Records for the task:
########################################
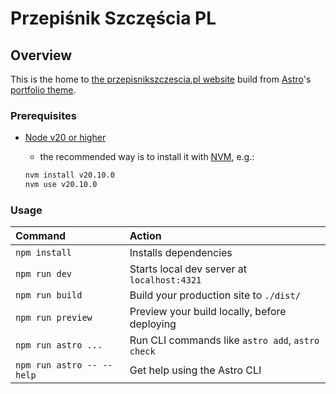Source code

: # Przepiśnik Szczęścia PL

## Overview

This is the home to [the przepisnikszczescia.pl website](https://przepisnikszczescia.pl) build from
[Astro](https://astro.build/)'s [portfolio theme](https://astro.build/themes/details/portfolio/).

### Prerequisites

* [Node v20 or higher](https://nodejs.org/en/)
  * the recommended way is to install it with [NVM](https://github.com/nvm-sh/nvm), e.g.:

  ```bash
  nvm install v20.10.0
  nvm use v20.10.0
  ```

### Usage

| Command                   | Action                                           |
| :------------------------ | :----------------------------------------------- |
| `npm install`             | Installs dependencies                            |
| `npm run dev`             | Starts local dev server at `localhost:4321`      |
| `npm run build`           | Build your production site to `./dist/`          |
| `npm run preview`         | Preview your build locally, before deploying     |
| `npm run astro ...`       | Run CLI commands like `astro add`, `astro check` |
| `npm run astro -- --help` | Get help using the Astro CLI                     |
########################################
What you should do: Starting at the first line of the material above and ending with the line that contains "Build your production", reproduce every line exactly, and leave out the pictures.

Answer for the task:
Source code

: # Przepiśnik Szczęścia PL

## Overview

This is the home to [the przepisnikszczescia.pl website](https://przepisnikszczescia.pl) build from
[Astro](https://astro.build/)'s [portfolio theme](https://astro.build/themes/details/portfolio/).

### Prerequisites

* [Node v20 or higher](https://nodejs.org/en/)
  * the recommended way is to install it with [NVM](https://github.com/nvm-sh/nvm), e.g.:

  ```bash
  nvm install v20.10.0
  nvm use v20.10.0
  ```

### Usage

| Command                   | Action                                           |
| :------------------------ | :----------------------------------------------- |
| `npm install`             | Installs dependencies                            |
| `npm run dev`             | Starts local dev server at `localhost:4321`      |
| `npm run build`           | Build your production site to `./dist/`          |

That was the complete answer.